▸ **Collected data**
+--

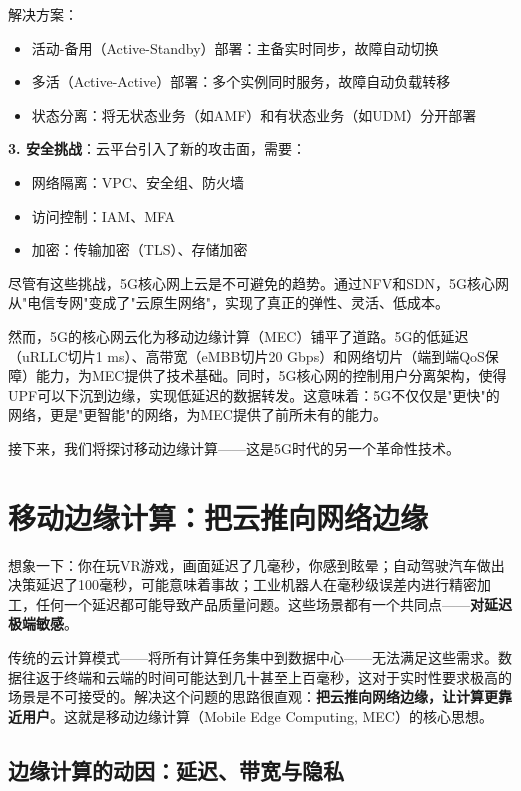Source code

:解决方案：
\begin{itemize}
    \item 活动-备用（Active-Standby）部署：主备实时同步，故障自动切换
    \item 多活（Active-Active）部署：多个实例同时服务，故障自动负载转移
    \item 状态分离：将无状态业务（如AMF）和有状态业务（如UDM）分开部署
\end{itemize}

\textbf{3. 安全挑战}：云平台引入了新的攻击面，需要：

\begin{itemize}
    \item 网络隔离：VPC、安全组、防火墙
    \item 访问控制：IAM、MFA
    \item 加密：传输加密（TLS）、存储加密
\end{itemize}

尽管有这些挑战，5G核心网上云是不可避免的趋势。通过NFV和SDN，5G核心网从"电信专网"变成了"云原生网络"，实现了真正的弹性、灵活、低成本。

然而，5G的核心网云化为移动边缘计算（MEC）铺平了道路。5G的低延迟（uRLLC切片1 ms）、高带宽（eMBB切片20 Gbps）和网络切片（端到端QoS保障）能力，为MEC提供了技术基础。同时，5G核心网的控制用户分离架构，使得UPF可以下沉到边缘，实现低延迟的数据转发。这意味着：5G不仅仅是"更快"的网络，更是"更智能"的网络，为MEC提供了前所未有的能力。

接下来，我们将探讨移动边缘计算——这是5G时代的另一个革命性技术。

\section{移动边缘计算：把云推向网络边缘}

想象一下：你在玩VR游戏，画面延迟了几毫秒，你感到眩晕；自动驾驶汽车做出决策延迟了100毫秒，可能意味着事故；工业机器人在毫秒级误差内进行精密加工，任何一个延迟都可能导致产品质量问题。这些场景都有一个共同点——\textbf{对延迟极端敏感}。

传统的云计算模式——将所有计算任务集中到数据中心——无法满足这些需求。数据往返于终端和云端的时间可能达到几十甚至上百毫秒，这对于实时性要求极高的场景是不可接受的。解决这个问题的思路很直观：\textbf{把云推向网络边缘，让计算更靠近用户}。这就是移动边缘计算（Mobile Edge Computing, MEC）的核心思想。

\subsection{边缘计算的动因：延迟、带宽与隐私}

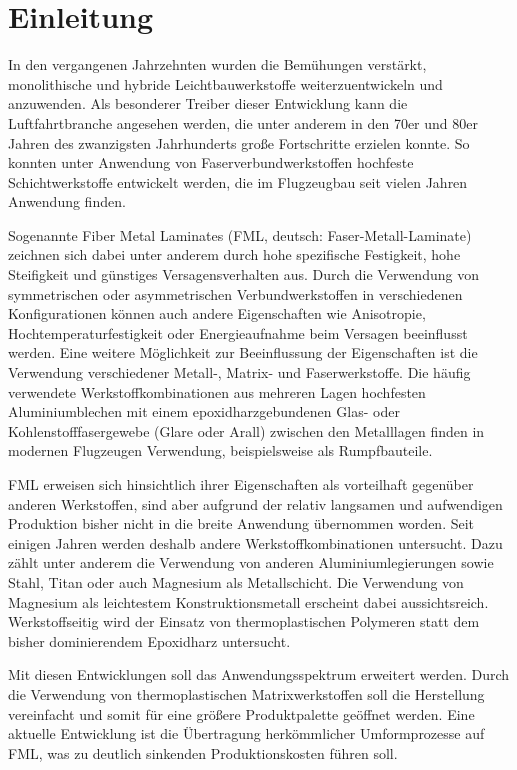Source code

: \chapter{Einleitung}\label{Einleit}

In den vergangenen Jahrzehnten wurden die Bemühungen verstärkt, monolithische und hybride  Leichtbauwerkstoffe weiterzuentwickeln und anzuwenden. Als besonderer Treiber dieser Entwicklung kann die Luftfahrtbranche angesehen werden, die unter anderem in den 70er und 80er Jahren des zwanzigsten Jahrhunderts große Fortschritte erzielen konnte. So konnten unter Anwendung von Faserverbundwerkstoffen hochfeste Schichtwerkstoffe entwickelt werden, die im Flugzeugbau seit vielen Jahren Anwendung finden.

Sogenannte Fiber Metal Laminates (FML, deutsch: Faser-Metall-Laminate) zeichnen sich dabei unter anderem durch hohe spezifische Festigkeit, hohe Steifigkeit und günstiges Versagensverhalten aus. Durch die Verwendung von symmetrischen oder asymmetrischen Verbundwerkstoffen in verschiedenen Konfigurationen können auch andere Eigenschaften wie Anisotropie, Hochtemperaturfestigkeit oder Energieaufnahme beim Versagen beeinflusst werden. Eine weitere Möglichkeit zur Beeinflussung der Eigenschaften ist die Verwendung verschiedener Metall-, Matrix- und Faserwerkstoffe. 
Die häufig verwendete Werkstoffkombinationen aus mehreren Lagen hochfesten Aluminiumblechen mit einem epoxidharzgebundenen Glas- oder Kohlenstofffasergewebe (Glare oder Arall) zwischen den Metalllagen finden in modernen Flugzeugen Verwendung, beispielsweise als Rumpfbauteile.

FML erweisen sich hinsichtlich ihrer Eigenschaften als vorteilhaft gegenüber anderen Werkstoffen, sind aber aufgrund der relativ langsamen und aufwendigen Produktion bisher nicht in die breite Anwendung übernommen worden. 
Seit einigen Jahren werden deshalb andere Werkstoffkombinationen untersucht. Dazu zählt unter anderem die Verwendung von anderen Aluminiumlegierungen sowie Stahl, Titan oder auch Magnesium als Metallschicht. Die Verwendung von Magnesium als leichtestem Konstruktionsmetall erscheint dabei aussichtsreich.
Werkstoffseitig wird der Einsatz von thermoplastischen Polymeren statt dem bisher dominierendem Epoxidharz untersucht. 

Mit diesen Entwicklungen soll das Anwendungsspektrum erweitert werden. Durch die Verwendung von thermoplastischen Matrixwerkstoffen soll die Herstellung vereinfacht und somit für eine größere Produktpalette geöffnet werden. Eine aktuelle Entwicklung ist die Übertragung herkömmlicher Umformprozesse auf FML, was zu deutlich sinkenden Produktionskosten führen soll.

+--

▸ **Your assignment**
You are asked to output the records precisely as they appear, minus any pictures.

▸ **Exercise solution**
Source code

:解决方案：
\begin{itemize}
    \item 活动-备用（Active-Standby）部署：主备实时同步，故障自动切换
    \item 多活（Active-Active）部署：多个实例同时服务，故障自动负载转移
    \item 状态分离：将无状态业务（如AMF）和有状态业务（如UDM）分开部署
\end{itemize}

\textbf{3. 安全挑战}：云平台引入了新的攻击面，需要：

\begin{itemize}
    \item 网络隔离：VPC、安全组、防火墙
    \item 访问控制：IAM、MFA
    \item 加密：传输加密（TLS）、存储加密
\end{itemize}

尽管有这些挑战，5G核心网上云是不可避免的趋势。通过NFV和SDN，5G核心网从"电信专网"变成了"云原生网络"，实现了真正的弹性、灵活、低成本。

然而，5G的核心网云化为移动边缘计算（MEC）铺平了道路。5G的低延迟（uRLLC切片1 ms）、高带宽（eMBB切片20 Gbps）和网络切片（端到端QoS保障）能力，为MEC提供了技术基础。同时，5G核心网的控制用户分离架构，使得UPF可以下沉到边缘，实现低延迟的数据转发。这意味着：5G不仅仅是"更快"的网络，更是"更智能"的网络，为MEC提供了前所未有的能力。

接下来，我们将探讨移动边缘计算——这是5G时代的另一个革命性技术。

\section{移动边缘计算：把云推向网络边缘}

想象一下：你在玩VR游戏，画面延迟了几毫秒，你感到眩晕；自动驾驶汽车做出决策延迟了100毫秒，可能意味着事故；工业机器人在毫秒级误差内进行精密加工，任何一个延迟都可能导致产品质量问题。这些场景都有一个共同点——\textbf{对延迟极端敏感}。

传统的云计算模式——将所有计算任务集中到数据中心——无法满足这些需求。数据往返于终端和云端的时间可能达到几十甚至上百毫秒，这对于实时性要求极高的场景是不可接受的。解决这个问题的思路很直观：\textbf{把云推向网络边缘，让计算更靠近用户}。这就是移动边缘计算（Mobile Edge Computing, MEC）的核心思想。

\subsection{边缘计算的动因：延迟、带宽与隐私}

Source code

: \chapter{Einleitung}\label{Einleit}

In den vergangenen Jahrzehnten wurden die Bemühungen verstärkt, monolithische und hybride  Leichtbauwerkstoffe weiterzuentwickeln und anzuwenden. Als besonderer Treiber dieser Entwicklung kann die Luftfahrtbranche angesehen werden, die unter anderem in den 70er und 80er Jahren des zwanzigsten Jahrhunderts große Fortschritte erzielen konnte. So konnten unter Anwendung von Faserverbundwerkstoffen hochfeste Schichtwerkstoffe entwickelt werden, die im Flugzeugbau seit vielen Jahren Anwendung finden.

Sogenannte Fiber Metal Laminates (FML, deutsch: Faser-Metall-Laminate) zeichnen sich dabei unter anderem durch hohe spezifische Festigkeit, hohe Steifigkeit und günstiges Versagensverhalten aus. Durch die Verwendung von symmetrischen oder asymmetrischen Verbundwerkstoffen in verschiedenen Konfigurationen können auch andere Eigenschaften wie Anisotropie, Hochtemperaturfestigkeit oder Energieaufnahme beim Versagen beeinflusst werden. Eine weitere Möglichkeit zur Beeinflussung der Eigenschaften ist die Verwendung verschiedener Metall-, Matrix- und Faserwerkstoffe. 
Die häufig verwendete Werkstoffkombinationen aus mehreren Lagen hochfesten Aluminiumblechen mit einem epoxidharzgebundenen Glas- oder Kohlenstofffasergewebe (Glare oder Arall) zwischen den Metalllagen finden in modernen Flugzeugen Verwendung, beispielsweise als Rumpfbauteile.

FML erweisen sich hinsichtlich ihrer Eigenschaften als vorteilhaft gegenüber anderen Werkstoffen, sind aber aufgrund der relativ langsamen und aufwendigen Produktion bisher nicht in die breite Anwendung übernommen worden. 
Seit einigen Jahren werden deshalb andere Werkstoffkombinationen untersucht. Dazu zählt unter anderem die Verwendung von anderen Aluminiumlegierungen sowie Stahl, Titan oder auch Magnesium als Metallschicht. Die Verwendung von Magnesium als leichtestem Konstruktionsmetall erscheint dabei aussichtsreich.
Werkstoffseitig wird der Einsatz von thermoplastischen Polymeren statt dem bisher dominierendem Epoxidharz untersucht. 

Mit diesen Entwicklungen soll das Anwendungsspektrum erweitert werden. Durch die Verwendung von thermoplastischen Matrixwerkstoffen soll die Herstellung vereinfacht und somit für eine größere Produktpalette geöffnet werden. Eine aktuelle Entwicklung ist die Übertragung herkömmlicher Umformprozesse auf FML, was zu deutlich sinkenden Produktionskosten führen soll.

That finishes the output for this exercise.